Shot in the heartland
Has Arnold opened the door for urbanization of California farms?
The real Governor Arnold Schwarzenegger is back, and now he’s taking on rural California. Landowners are up in arms over a mostly overlooked provision in last week’s budget revise to terminate a 40-year-old environmental- and agricultural-preservation act, which critics say will negatively affect California’s heartland.
The governor has eliminated state funding for the Williamson Act, which leaves California’s farmland and open spaces vulnerable to urbanization. “In my own county, for example, about 65 percent of the land is protected under the Williamson Act,” Assemblywoman Lois Wolk of Davis said. “So unless we want to see more houses instead of crops, I think it’s really important that we support the Williamson Act.”
The Williamson Act of 1965, which preserves some 17 million of the state’s 29 million acres of free-range land, is now on the chopping block. Under the act, property owners who promise not to develop their land receive tax breaks from counties, which the state later refunds. The state reimbursed nearly $40 million last year and has invested over $700 million since the program’s inception. In 2006, Sacramento, Yolo, Solano, Placer, El Dorado and Amador counties received nearly $9 million from the state in exchange for safeguarding open spaces, environmental habitats and agricultural lands.
“The Williamson Act allows farmers and ranchers to put their land in a contract with the county,” explained Bill Allayaud of Sierra Club California. “They agree to keep it in farming or ranching for at least 20 years, and for that they get a tax cut.”
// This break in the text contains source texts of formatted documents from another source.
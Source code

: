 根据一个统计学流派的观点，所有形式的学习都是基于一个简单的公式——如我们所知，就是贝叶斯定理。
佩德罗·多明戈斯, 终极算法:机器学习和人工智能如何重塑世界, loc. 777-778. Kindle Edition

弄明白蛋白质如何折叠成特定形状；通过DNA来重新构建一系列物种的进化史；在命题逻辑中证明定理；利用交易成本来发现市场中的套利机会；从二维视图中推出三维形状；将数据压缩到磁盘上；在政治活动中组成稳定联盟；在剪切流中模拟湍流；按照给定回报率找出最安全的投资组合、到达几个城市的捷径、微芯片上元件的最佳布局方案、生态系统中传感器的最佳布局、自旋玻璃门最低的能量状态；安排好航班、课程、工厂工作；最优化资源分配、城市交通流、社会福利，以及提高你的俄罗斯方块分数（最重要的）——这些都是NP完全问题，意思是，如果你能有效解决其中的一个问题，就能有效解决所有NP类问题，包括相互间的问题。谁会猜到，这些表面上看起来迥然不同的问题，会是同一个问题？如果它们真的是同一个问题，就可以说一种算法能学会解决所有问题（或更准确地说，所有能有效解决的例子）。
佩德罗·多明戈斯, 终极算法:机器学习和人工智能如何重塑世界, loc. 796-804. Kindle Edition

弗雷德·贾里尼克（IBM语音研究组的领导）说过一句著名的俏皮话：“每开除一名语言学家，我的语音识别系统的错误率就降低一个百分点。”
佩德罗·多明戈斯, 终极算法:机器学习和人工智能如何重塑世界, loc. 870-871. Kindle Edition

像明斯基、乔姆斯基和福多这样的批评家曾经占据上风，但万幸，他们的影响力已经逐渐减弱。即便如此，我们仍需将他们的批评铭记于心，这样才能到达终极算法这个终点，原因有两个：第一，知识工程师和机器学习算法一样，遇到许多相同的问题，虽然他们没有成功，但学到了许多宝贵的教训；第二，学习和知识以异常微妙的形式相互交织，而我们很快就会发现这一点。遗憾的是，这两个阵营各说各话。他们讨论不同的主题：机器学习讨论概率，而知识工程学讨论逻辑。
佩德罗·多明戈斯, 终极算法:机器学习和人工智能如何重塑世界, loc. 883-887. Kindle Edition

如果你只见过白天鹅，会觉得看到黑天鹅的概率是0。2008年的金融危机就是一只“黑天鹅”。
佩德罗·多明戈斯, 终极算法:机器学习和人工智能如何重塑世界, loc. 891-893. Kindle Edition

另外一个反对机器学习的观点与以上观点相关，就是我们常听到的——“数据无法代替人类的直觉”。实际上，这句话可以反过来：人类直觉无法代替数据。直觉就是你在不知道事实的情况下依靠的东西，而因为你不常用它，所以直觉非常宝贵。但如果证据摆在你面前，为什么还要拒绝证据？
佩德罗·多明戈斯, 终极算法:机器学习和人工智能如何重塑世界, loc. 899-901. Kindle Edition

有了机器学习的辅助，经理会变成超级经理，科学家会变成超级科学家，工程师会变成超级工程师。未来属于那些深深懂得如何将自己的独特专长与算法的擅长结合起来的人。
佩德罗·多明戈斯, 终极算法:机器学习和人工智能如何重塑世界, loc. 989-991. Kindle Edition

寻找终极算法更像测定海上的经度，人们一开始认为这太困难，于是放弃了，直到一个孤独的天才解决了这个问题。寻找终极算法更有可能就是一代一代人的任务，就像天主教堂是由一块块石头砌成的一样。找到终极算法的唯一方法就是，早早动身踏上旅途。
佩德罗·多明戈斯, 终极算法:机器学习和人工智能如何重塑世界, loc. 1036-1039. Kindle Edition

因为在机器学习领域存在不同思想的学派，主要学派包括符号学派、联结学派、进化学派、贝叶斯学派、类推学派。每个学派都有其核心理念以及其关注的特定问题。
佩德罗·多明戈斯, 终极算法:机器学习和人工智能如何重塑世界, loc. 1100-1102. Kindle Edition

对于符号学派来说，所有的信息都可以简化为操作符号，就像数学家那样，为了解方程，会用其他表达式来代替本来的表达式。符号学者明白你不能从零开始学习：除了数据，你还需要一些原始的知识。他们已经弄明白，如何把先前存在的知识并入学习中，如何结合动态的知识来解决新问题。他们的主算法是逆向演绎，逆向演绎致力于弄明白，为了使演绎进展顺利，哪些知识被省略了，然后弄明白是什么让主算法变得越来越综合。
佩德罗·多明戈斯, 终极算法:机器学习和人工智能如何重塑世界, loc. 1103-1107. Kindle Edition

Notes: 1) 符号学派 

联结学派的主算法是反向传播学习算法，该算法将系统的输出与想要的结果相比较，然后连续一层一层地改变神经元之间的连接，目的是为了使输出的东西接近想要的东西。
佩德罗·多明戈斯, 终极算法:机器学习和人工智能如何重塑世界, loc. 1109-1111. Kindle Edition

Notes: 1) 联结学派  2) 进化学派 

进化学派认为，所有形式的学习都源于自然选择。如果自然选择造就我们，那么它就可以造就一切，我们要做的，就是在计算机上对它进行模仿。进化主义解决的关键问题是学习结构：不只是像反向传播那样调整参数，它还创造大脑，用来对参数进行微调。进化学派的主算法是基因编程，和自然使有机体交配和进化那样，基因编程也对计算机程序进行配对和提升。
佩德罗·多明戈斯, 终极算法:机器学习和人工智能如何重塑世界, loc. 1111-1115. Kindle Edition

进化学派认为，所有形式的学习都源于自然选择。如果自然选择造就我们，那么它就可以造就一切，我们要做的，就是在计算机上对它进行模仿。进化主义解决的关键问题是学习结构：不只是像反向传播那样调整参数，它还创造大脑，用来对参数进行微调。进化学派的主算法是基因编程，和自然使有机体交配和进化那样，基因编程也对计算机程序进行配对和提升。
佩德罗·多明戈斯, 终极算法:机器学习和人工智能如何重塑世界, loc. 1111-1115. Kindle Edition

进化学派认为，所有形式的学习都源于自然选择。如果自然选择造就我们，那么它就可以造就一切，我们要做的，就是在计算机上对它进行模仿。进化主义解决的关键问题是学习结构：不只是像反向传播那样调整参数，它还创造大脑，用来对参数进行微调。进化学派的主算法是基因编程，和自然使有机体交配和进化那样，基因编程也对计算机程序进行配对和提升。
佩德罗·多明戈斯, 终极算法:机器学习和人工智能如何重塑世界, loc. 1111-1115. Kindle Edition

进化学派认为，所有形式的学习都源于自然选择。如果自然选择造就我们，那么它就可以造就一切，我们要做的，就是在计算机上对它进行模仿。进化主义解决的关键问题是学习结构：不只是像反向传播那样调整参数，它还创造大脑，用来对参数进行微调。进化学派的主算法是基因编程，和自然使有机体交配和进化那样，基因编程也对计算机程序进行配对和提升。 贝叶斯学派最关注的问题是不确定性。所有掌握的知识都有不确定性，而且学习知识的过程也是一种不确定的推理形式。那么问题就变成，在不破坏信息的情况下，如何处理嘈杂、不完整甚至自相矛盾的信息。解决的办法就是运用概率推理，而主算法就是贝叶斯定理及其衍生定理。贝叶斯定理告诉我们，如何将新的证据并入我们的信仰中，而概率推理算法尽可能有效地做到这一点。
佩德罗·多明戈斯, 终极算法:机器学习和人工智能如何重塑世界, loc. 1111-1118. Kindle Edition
“The program is important from a food production, food-security standpoint,” said John Gamper, taxation and land-use expert with the California Farm Bureau Federation, “as well as for environmental habitats.”
The governor, however, no longer wants to reimburse the counties. “The state essentially is waffling on its commitment to honor these contracts,” said Casey Stone, a rancher at the Yolo Land & Cattle Co. in Woodland and district director of the Yolo County Farm Bureau.
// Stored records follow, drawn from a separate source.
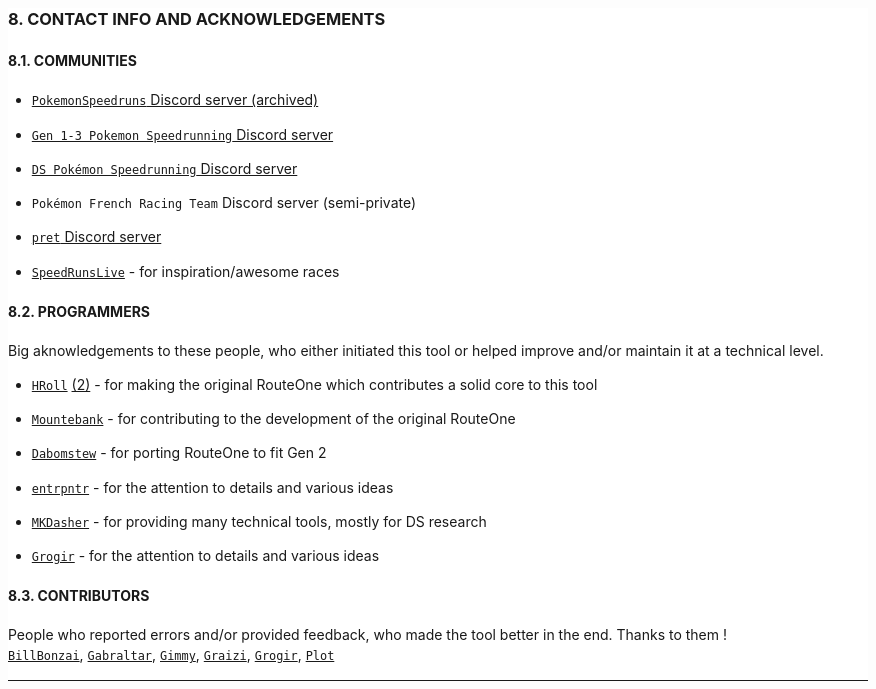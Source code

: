 ### 8. CONTACT INFO AND ACKNOWLEDGEMENTS

#### 8.1. COMMUNITIES
- [`PokemonSpeedruns` Discord server (archived)](https://discord.gg/0UUw8zDe2hWlwRsm)

- [`Gen 1-3 Pokemon Speedrunning` Discord server](https://discord.gg/NjQFEkc)  

- [`DS Pokémon Speedrunning` Discord server](https://discord.gg/HqRC6ZU)  

- `Pokémon French Racing Team` Discord server (semi-private)

- [`pret` Discord server](https://discord.gg/MAhw9Uxe)

- [`SpeedRunsLive`](http://speedrunslive.com) - for inspiration/awesome races  

#### 8.2. PROGRAMMERS
Big aknowledgements to these people, who either initiated this tool or helped improve and/or maintain it at a technical level.  
- [`HRoll`](https://github.com/HRoll) [(2)](http://twitch.tv/hroll) - for making the original RouteOne which contributes a solid core to this tool
 
- [`Mountebank`](http://twitch.tv/mountebank) - for contributing to the development of the original RouteOne  

- [`Dabomstew`](https://github.com/Dabomstew) - for porting RouteOne to fit Gen 2  

- [`entrpntr`](https://github.com/entrpntr) - for the attention to details and various ideas  

- [`MKDasher`](https://twitter.com/MK_Dasher) - for providing many technical tools, mostly for DS research

- [`Grogir`](https://www.twitch.tv/grogir) - for the attention to details and various ideas 

#### 8.3. CONTRIBUTORS
People who reported errors and/or provided feedback, who made the tool better in the end. Thanks to them !  
[`BillBonzai`](https://www.twitch.tv/billbonzai), [`Gabraltar`](https://github.com/gabraltar), [`Gimmy`](https://www.twitch.tv/gimmytomas), [`Graizi`](https://www.twitch.tv/graizi), [`Grogir`](https://www.twitch.tv/grogir), [`Plot`](https://www.twitch.tv/plotwyx)

-- --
Budgets for rural counties are stretched thin as is, and if the state kills the refund program and the nearly half-century-old act dies, “It means more pressure on farmers to develop the land,” warned Allayaud. “If [landowners are] paying higher taxes, there’s less incentive to keep their land as ranch land or farmland.”
Enter developers, whose coffers would tempt landowners to sell off their property to urban sprawl.
“It would be the tipping point,” Wolk cautioned.
The Schwarzenegger administration argues that ending state support of the Williamson Act is needed to reduce California’s structural deficit. “Very little room remains for flexibility while remaining fiscally responsible,” Ed Wilson of the Department of Conservation explained.
But Gamper said that Schwarzenegger’s bean counters have it all wrong. “You’re going to wind up paying a heck of a lot more if that Williamson Act ground gets converted to residences,” he argued. According to Gamper, if 1 percent of the 16 million protected acres under the act becomes residential homes, Californians would end up paying $20 million or more annually in taxes to cover homeowner property-tax breaks.
Wolk noted that former Governor Gray Davis, whose deputy chief of staff also was Susan Kennedy, attempted to kill the Williamson Act during his tenure. “It wasn’t a good idea then. It’s a worse idea today,” Wolk said.
“I think a lot of this is political posturing by the administration,” Stone added.
Gamper agreed. “It’s part of the annual logrolling drill of the budget,” he explained, “where you need to get some things on the table that the Republican members want so that you can get the Republican votes necessary to pass the budget.”
But Wolk is optimistic: “I don’t expect this cut to stand. It’s truly penny-wise and pound-foolish.”
“It’s not even penny-wise and pound- foolish,” Gamper said. “It’s just stupid.”